#### Input for this task:
%%
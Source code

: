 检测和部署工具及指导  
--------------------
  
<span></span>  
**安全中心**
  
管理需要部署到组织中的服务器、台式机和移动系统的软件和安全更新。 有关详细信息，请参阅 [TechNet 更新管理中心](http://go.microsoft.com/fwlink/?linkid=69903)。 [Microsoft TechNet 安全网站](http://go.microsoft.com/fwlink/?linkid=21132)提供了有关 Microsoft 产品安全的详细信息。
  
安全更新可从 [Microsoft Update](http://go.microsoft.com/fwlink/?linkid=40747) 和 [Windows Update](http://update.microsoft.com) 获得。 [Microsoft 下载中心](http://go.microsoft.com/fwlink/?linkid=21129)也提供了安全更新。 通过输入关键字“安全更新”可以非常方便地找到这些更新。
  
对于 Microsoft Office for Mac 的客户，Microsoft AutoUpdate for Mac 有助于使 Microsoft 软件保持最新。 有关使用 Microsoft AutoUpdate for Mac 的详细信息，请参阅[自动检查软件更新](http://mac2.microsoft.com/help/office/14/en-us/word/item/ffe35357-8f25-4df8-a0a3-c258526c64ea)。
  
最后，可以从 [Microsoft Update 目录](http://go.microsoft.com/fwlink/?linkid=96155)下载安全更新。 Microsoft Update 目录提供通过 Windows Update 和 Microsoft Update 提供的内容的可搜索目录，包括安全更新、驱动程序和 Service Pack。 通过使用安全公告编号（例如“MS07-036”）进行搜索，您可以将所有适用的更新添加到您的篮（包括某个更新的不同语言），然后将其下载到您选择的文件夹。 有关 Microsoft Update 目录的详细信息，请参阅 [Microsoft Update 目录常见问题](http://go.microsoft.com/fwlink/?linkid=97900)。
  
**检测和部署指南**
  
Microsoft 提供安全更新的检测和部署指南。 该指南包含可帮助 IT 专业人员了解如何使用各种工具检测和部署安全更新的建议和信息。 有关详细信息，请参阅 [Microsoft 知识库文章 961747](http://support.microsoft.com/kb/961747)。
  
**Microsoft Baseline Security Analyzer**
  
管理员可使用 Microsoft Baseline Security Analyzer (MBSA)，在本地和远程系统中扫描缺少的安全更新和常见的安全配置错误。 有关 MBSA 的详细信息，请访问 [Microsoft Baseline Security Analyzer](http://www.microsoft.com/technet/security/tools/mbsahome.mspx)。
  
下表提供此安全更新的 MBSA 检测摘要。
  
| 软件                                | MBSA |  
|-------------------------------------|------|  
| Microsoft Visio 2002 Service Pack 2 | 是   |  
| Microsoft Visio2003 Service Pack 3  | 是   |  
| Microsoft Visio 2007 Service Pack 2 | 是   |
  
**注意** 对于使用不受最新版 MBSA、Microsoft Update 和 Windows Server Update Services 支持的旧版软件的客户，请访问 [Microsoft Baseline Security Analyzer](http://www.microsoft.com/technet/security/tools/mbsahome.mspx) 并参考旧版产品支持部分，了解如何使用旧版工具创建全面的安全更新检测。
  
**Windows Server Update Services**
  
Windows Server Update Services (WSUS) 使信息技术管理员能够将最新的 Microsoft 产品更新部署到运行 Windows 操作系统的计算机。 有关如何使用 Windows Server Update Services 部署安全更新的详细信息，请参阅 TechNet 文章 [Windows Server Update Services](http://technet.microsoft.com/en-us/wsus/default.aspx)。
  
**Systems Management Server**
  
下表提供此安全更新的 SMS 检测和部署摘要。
%%
#### What to produce:
For each line above that includes "Baseline", copy the line.

#### Reply to the exercise:
**Microsoft Baseline Security Analyzer**
管理员可使用 Microsoft Baseline Security Analyzer (MBSA)，在本地和远程系统中扫描缺少的安全更新和常见的安全配置错误。 有关 MBSA 的详细信息，请访问 [Microsoft Baseline Security Analyzer](http://www.microsoft.com/technet/security/tools/mbsahome.mspx)。
**注意** 对于使用不受最新版 MBSA、Microsoft Update 和 Windows Server Update Services 支持的旧版软件的客户，请访问 [Microsoft Baseline Security Analyzer](http://www.microsoft.com/technet/security/tools/mbsahome.mspx) 并参考旧版产品支持部分，了解如何使用旧版工具创建全面的安全更新检测。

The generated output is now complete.